July 23, 2014
Federal District Court Judge Raymond P. Moore, an appointee of President Obama, has just issued an injunction in a challenge to Colorado’s same-sex marriage ban in a fairly straightforward opinion. The injunction is a preliminary one, meaning that it’s in effect pending the outcome of the case. But the court also ruled that the proceedings will be put on hold until the Tenth Circuit Court of Appeals issues its mandate in Kitchen v. Herbert, the Utah marriage equality case. Colorado falls within the Tenth Circuit’s jurisdiction.
From the opinion:
Upon consideration of all relevant matters, including argument of counsel, and for the reasons stated herein, the Plaintiffs’ Motion for Preliminary Injunction is GRANTED; the Defendants’ Motion to Stay the preliminary injunction until resolution of Kitchen is DENIED, but instead only a temporary stay is GRANTED; and the Defendants’ Motion to Stay further proceedings in this matter, apart from the preliminary injunction, is GRANTED.
That latter part of the ruling was requested by state officials, who agreed that the ban is unconstitutional but wanted the case on hold until the Kitchen appeal is finalized. The court allowed the case to be placed on hold, but did not put the injunction against the marriage ban on hold pending appeal.
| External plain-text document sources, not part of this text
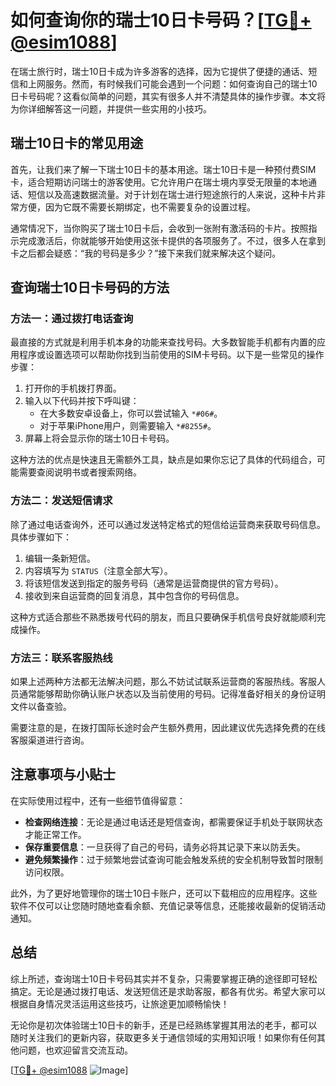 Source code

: # 如何查询你的瑞士10日卡号码？[[TG💪+ @esim1088](https://t.me/s/esim1088)]

在瑞士旅行时，瑞士10日卡成为许多游客的选择，因为它提供了便捷的通话、短信和上网服务。然而，有时候我们可能会遇到一个问题：如何查询自己的瑞士10日卡号码呢？这看似简单的问题，其实有很多人并不清楚具体的操作步骤。本文将为你详细解答这一问题，并提供一些实用的小技巧。

## 瑞士10日卡的常见用途

首先，让我们来了解一下瑞士10日卡的基本用途。瑞士10日卡是一种预付费SIM卡，适合短期访问瑞士的游客使用。它允许用户在瑞士境内享受无限量的本地通话、短信以及高速数据流量。对于计划在瑞士进行短途旅行的人来说，这种卡片非常方便，因为它既不需要长期绑定，也不需要复杂的设置过程。

通常情况下，当你购买了瑞士10日卡后，会收到一张附有激活码的卡片。按照指示完成激活后，你就能够开始使用这张卡提供的各项服务了。不过，很多人在拿到卡之后都会疑惑：“我的号码是多少？”接下来我们就来解决这个疑问。

## 查询瑞士10日卡号码的方法

### 方法一：通过拨打电话查询

最直接的方式就是利用手机本身的功能来查找号码。大多数智能手机都有内置的应用程序或设置选项可以帮助你找到当前使用的SIM卡号码。以下是一些常见的操作步骤：

1. 打开你的手机拨打界面。
2. 输入以下代码并按下呼叫键：
   - 在大多数安卓设备上，你可以尝试输入 `*#06#`。
   - 对于苹果iPhone用户，则需要输入 `*#8255#`。
3. 屏幕上将会显示你的瑞士10日卡号码。

这种方法的优点是快速且无需额外工具，缺点是如果你忘记了具体的代码组合，可能需要查阅说明书或者搜索网络。

### 方法二：发送短信请求

除了通过电话查询外，还可以通过发送特定格式的短信给运营商来获取号码信息。具体步骤如下：

1. 编辑一条新短信。
2. 内容填写为 `STATUS`（注意全部大写）。
3. 将该短信发送到指定的服务号码（通常是运营商提供的官方号码）。
4. 接收到来自运营商的回复消息，其中包含你的号码信息。

这种方式适合那些不熟悉拨号代码的朋友，而且只要确保手机信号良好就能顺利完成操作。

### 方法三：联系客服热线

如果上述两种方法都无法解决问题，那么不妨试试联系运营商的客服热线。客服人员通常能够帮助你确认账户状态以及当前使用的号码。记得准备好相关的身份证明文件以备查验。

需要注意的是，在拨打国际长途时会产生额外费用，因此建议优先选择免费的在线客服渠道进行咨询。

## 注意事项与小贴士

在实际使用过程中，还有一些细节值得留意：

- **检查网络连接**：无论是通过电话还是短信查询，都需要保证手机处于联网状态才能正常工作。
- **保存重要信息**：一旦获得了自己的号码，请务必将其记录下来以防丢失。
- **避免频繁操作**：过于频繁地尝试查询可能会触发系统的安全机制导致暂时限制访问权限。

此外，为了更好地管理你的瑞士10日卡账户，还可以下载相应的应用程序。这些软件不仅可以让您随时随地查看余额、充值记录等信息，还能接收最新的促销活动通知。

## 总结

综上所述，查询瑞士10日卡号码其实并不复杂，只需要掌握正确的途径即可轻松搞定。无论是通过拨打电话、发送短信还是求助客服，都各有优劣。希望大家可以根据自身情况灵活运用这些技巧，让旅途更加顺畅愉快！

无论你是初次体验瑞士10日卡的新手，还是已经熟练掌握其用法的老手，都可以随时关注我们的更新内容，获取更多关于通信领域的实用知识哦！如果你有任何其他问题，也欢迎留言交流互动。

[[TG💪+ @esim1088](https://t.me/s/esim1088) ![Image](https://i.postimg.cc/4NQfJmqS/Snipaste-2025-05-13-00-14-12.png)] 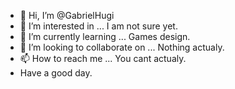 - 👋 Hi, I’m @GabrielHugi
- 👀 I’m interested in ... I am not sure yet.
- 🌱 I’m currently learning ... Games design.
- 💞️ I’m looking to collaborate on ... Nothing actualy.
- 📫 How to reach me ... You cant actualy.
- Have a good day.
<!---
GabrielHugi/GabrielHugi is a ✨ special ✨ repository because its `README.md` (this file) appears on your GitHub profile.
You can click the Preview link to take a look at your changes.
--->
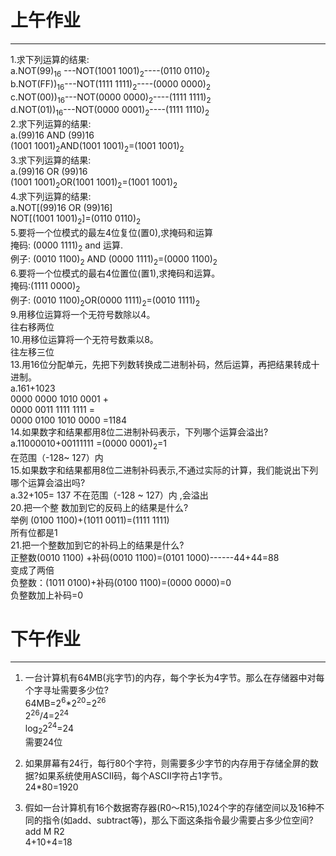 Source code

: # 上午作业 
------------ 
1.求下列运算的结果:  
a.NOT(99)<sub>16</sub> ---NOT(1001 1001)<sub>2</sub>----(0110 0110)<sub>2</sub>  
b.NOT(FF))<sub>16</sub>---NOT(1111 1111)<sub>2</sub>----(0000 0000)<sub>2</sub>   
c.NOT(00))<sub>16</sub>---NOT(0000 0000)<sub>2</sub>----(1111 1111)<sub>2</sub>   
d.NOT(01))<sub>16</sub>---NOT(0000 0001)<sub>2</sub>----(1111 1110)<sub>2</sub>  
2.求下列运算的结果:  
a.(99)16 AND (99)16  
(1001 1001)<sub>2</sub>AND(1001 1001)<sub>2</sub>=(1001 1001)<sub>2</sub>  
3.求下列运算的结果:  
a.(99)16 OR (99)16   
(1001 1001)<sub>2</sub>OR(1001 1001)<sub>2</sub>=(1001 1001)<sub>2</sub>  
4.求下列运算的结果:  
a.NOT[(99)16 OR (99)16]   
NOT[(1001 1001)<sub>2</sub>]=(0110 0110)<sub>2</sub>  
5.要将一个位模式的最左4位复位(置0),求掩码和运算  
 掩码: (0000 1111)<sub>2</sub> 
 and 运算.  
  例子: (0010 1100)<sub>2</sub> AND (0000 1111)<sub>2</sub>=(0000 1100)<sub>2</sub>   
6.要将一个位模式的最右4位置位(置1),求掩码和运算。  
掩码:(1111 0000)<sub>2</sub>  
例子: (0010 1100)<sub>2</sub>OR(0000 1111)<sub>2</sub>=(0010 1111)<sub>2</sub>  
9.用移位运算将一个无符号数除以4。  
往右移两位   
10.用移位运算将一个无符号数乘以8。  
往左移三位  
13.用16位分配单元，先把下列数转换成二进制补码，然后运算，再把结果转成十进制。  
a.161+1023  
 0000 0000 1010 0001 +  
 0000 0011 1111 1111 =  
 0000 0100 1010 0000 =1184    
14.如果数字和结果都用8位二进制补码表示，下列哪个运算会溢出?  
a.11000010+00111111  =(0000 0001)<sub>2</sub>=1  
在范围（-128~ 127）内   
15.如果数字和结果都用8位二进制补码表示,不通过实际的计算，我们能说出下列哪个运算会溢出吗?  
a.32+105=     137 不在范围（-128 ~ 127）内 ,会溢出    
20.把一个整    数加到它的反码上的结果是什么?  
 举例 (0100 1100)+(1011 0011)=(1111 1111)  
 所有位都是1  
21.把一个整数加到它的补码上的结果是什么?  
正整数(0010 1100) +补码(0010 1100)=(0101 1000)------44+44=88  
变成了两倍  
负整数：(1011 0100)+补码(0100 1100)=(0000 0000)=0  
负整数加上补码=0  
 

# 下午作业
----------------
1. 一台计算机有64MB(兆字节)的内存，每个字长为4字节。那么在存储器中对每个字寻址需要多少位?  
64MB=2<sup>6</sup>*2<sup>20</sup>=2<sup>26</sup>  
2<sup>26</sup>/4=2<sup>24</sup>  
log<sub>2</sub>2<sup>24</sup>=24  
需要24位  

2. 如果屏幕有24行，每行80个字符，则需要多少字节的内存用于存储全屏的数据?如果系统使用ASCII码，每个ASCII字符占1字节。  
24*80=1920  


3. 假如一台计算机有16个数据寄存器(R0〜R15),1024个字的存储空间以及16种不同的指令(如add、subtract等)，那么下面这条指令最少需要占多少位空间?  
add M R2  
4+10+4=18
Based on the most recent stay, it appears to the Court that it may well be that a message is being sent by the Supreme Court. But this Court is not some modern day haruspex skilled in the art of divination. This Court cannot – and, more importantly, it will not – tell the people of Colorado that the access to this or any other fundamental right will be delayed because it “thinks” or “perceives” the subtle – or not so subtle – content of a message not directed to this case. The rule of law demands more.
Thus, the only stay issued is a temporary one, “until 8:00 a.m. on Monday, August 25, 2014.”
A state judge in Colorado ruled that the ban is unconstitutional earlier this month.
The Utah case decided by the Tenth Circuit is headed to the Supreme Court. As we’ve reported, Utah officials will petition the Court to review the case. If the Court denies review, the case will be final in the Tenth Circuit. Under those circumstances, the Colorado case would continue. The Court could grant review, which would leave the ultimate fate of the marriage ban in Colorado up to the Justices.